The General Assembly of the Presbyterian Church (USA) voted to revise its Book of Order to redefine marriage as being between “two persons” rather than between a man and a woman, thereby fully sanctioning gay marriages and gay weddings. The revision must be approved by a majority of presbyteries, but congregations in states that have legalized gay marriage may now perform them.
In a monumental move, the nation’s largest Presbyterian denomination voted Thursday to change its definition of marriage and allow its pastors to officiate same-sex ceremonies in states where gay marriage is legal.
By a vote of 429-175, leaders of the 1.76 million-member Presbyterian Church (USA) voted during the biennial General Assembly in Detroit to change the denomination’s Book of Order to describe marriage as being between “two people.”
The decision opens a path toward gay marriage across the denomination’s 10,000 churches.

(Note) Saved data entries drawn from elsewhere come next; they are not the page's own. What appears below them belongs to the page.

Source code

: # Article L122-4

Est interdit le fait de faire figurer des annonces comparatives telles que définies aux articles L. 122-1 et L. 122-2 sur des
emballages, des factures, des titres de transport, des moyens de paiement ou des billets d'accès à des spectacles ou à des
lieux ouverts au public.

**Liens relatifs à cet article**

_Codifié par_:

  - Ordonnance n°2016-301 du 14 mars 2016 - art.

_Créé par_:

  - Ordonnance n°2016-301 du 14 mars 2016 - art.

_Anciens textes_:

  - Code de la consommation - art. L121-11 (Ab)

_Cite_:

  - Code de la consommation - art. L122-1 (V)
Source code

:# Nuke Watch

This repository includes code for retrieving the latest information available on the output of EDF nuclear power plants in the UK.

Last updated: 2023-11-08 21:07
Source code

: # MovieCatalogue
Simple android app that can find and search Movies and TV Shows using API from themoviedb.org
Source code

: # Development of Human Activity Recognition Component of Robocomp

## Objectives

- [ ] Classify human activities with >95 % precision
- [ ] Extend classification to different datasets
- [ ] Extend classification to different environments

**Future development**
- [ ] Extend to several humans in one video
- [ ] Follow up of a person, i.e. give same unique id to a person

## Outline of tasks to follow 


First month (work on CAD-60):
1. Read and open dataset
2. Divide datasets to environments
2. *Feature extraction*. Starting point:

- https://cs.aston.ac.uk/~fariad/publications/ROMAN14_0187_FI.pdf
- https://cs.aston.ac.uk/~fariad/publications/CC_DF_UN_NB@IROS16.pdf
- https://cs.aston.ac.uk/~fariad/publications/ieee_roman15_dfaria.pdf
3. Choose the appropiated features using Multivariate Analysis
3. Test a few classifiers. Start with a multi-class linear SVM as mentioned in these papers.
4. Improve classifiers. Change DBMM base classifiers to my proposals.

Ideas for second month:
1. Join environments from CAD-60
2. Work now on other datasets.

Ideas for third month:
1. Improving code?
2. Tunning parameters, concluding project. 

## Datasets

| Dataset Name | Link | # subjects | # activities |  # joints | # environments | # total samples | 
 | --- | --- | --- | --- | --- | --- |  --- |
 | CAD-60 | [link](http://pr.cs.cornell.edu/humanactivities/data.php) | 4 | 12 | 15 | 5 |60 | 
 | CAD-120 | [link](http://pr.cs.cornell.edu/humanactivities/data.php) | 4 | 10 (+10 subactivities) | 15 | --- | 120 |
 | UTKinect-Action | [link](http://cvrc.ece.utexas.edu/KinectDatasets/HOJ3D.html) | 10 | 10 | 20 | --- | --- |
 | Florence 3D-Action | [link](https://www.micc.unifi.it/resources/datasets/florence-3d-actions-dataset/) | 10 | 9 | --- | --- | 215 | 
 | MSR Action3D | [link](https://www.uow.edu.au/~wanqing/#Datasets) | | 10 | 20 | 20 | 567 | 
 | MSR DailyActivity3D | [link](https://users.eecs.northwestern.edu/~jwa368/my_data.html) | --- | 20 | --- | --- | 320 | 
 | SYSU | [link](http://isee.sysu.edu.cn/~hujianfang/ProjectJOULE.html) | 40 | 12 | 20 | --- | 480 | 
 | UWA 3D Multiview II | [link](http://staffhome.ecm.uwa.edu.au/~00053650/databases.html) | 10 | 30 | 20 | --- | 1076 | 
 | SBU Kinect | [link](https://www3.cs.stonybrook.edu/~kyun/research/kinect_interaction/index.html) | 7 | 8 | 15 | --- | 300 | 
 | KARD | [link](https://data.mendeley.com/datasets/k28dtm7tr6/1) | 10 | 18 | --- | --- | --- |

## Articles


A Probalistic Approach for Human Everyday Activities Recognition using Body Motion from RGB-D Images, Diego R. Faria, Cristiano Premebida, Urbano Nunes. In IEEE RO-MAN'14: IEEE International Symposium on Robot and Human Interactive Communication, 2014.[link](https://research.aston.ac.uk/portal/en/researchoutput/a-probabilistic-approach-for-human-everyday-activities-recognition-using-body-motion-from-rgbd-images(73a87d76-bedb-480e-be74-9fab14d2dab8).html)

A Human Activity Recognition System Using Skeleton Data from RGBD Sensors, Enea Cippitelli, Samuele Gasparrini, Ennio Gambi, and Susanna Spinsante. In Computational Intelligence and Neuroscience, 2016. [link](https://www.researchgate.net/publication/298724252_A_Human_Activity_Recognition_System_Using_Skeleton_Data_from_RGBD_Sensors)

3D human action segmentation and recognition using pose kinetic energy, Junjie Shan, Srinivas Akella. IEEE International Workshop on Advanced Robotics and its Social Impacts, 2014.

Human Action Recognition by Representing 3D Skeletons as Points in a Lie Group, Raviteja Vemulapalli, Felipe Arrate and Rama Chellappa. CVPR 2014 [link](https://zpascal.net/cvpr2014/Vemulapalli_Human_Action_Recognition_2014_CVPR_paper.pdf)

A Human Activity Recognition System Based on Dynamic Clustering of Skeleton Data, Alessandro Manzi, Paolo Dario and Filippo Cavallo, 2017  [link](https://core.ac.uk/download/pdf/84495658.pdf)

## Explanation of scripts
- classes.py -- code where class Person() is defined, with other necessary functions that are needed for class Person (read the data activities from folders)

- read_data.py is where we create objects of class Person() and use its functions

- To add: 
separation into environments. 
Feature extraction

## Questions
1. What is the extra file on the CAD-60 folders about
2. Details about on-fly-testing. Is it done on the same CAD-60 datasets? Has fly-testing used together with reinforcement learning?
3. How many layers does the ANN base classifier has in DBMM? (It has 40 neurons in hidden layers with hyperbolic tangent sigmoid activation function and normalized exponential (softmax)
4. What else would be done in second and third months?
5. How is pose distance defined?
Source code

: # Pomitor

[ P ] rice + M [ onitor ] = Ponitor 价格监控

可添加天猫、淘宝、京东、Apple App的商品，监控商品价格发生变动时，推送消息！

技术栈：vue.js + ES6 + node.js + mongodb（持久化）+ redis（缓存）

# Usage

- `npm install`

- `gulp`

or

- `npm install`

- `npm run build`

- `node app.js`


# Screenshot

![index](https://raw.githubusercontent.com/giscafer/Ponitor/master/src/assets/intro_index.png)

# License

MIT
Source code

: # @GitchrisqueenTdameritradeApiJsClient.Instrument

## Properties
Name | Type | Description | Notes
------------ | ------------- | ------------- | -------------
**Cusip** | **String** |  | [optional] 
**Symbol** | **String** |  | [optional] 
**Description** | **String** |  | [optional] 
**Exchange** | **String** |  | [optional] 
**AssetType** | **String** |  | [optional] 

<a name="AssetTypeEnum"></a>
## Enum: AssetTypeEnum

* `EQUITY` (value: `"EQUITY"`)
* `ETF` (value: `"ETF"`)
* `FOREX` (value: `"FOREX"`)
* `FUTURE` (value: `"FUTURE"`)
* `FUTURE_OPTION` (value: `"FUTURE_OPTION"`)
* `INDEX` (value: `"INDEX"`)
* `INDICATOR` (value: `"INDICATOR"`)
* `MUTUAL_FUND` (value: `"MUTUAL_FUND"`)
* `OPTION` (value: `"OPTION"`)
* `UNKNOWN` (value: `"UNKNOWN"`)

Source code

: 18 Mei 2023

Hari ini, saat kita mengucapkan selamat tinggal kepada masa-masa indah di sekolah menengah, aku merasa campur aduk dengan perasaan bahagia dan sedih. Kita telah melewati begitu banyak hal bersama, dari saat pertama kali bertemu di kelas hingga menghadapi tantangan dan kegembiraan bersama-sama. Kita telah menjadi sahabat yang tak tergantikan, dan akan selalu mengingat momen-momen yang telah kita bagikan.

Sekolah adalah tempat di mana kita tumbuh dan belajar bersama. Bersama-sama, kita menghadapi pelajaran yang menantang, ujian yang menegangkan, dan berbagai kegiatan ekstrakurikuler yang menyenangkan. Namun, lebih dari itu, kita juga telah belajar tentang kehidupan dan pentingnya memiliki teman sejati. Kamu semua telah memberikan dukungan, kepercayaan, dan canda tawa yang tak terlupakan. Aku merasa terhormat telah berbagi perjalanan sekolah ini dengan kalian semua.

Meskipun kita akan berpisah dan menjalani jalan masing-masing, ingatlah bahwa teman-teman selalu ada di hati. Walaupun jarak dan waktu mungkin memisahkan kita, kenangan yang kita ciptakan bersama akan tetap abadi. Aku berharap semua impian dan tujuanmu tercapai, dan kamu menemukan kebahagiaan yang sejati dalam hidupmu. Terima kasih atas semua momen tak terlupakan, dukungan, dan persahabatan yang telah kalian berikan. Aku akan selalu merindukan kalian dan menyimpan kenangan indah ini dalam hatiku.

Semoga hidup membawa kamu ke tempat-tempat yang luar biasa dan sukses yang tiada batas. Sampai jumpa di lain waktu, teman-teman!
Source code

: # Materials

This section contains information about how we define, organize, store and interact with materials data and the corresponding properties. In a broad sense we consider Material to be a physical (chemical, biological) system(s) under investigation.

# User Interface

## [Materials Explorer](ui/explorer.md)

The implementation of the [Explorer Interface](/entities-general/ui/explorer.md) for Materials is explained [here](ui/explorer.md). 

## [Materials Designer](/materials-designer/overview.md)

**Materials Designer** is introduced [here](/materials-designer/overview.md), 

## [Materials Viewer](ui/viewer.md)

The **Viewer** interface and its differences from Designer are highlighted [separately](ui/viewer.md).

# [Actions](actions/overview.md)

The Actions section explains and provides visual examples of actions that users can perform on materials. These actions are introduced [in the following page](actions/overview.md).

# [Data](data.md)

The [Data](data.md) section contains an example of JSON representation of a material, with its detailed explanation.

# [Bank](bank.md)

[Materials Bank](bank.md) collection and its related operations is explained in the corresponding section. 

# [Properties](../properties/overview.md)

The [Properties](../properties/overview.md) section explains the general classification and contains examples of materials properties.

A majority of the church’s 173 regional bodies, called Presbyteries, must now approve the decision before it’s official, a process that can take up to a year. But after years of failed efforts to get the church to approve gay marriages, LGBT activists and pastors said they were optimistic.
“This is a glorious day for the church and for LGBT people who have been seeking full inclusion here for decades,” Pittsburgh-based Rev. Randy Bush, the co-moderator of the board for pro-LGBT church group Covenant Network, said in a statement.
In a separate vote, 371 to 238, the church assembly also approved a measure to allow pastors in the 19 states where same-sex marriage is legal to officiate those weddings. That move is final and doesn’t need further approval.Many smaller, more conservative Presbyterian denominations, including the Presbyterian Church in America and Evangelical Covenant Order of Presbyterians, don’t ordain gay people or official same-sex marriages.
But the decisions for the USA group, which came after hours of tense debate, follow years of discussions on the meaning of marriage in the church and a rapidly changing tide of support for religious and civil same-sex marriage. The Presbyterian Church (USA) voted in May 2011 to allow the ordination of openly gay men and women in same-sex relationships, and other Christian denominations have also increasingly ordained openly gay clergy.
The Episcopal Church started allowing same-sex marriage blessings last year, though individual priests have been performing gay marriage ceremonies for years in states where they are legal. The United Church of Christ has allowed same-sex marriages since 2005. Going further back, the Unitarian Universalist Association of Congregations has officially supported same-sex marriages since 1996. The Evangelical Lutheran Church in America allows individual church ministers to make decisions on gay marriages. Among Jews, two of the three major Jewish denominations, Reform and Conservative, allow same-sex marriages.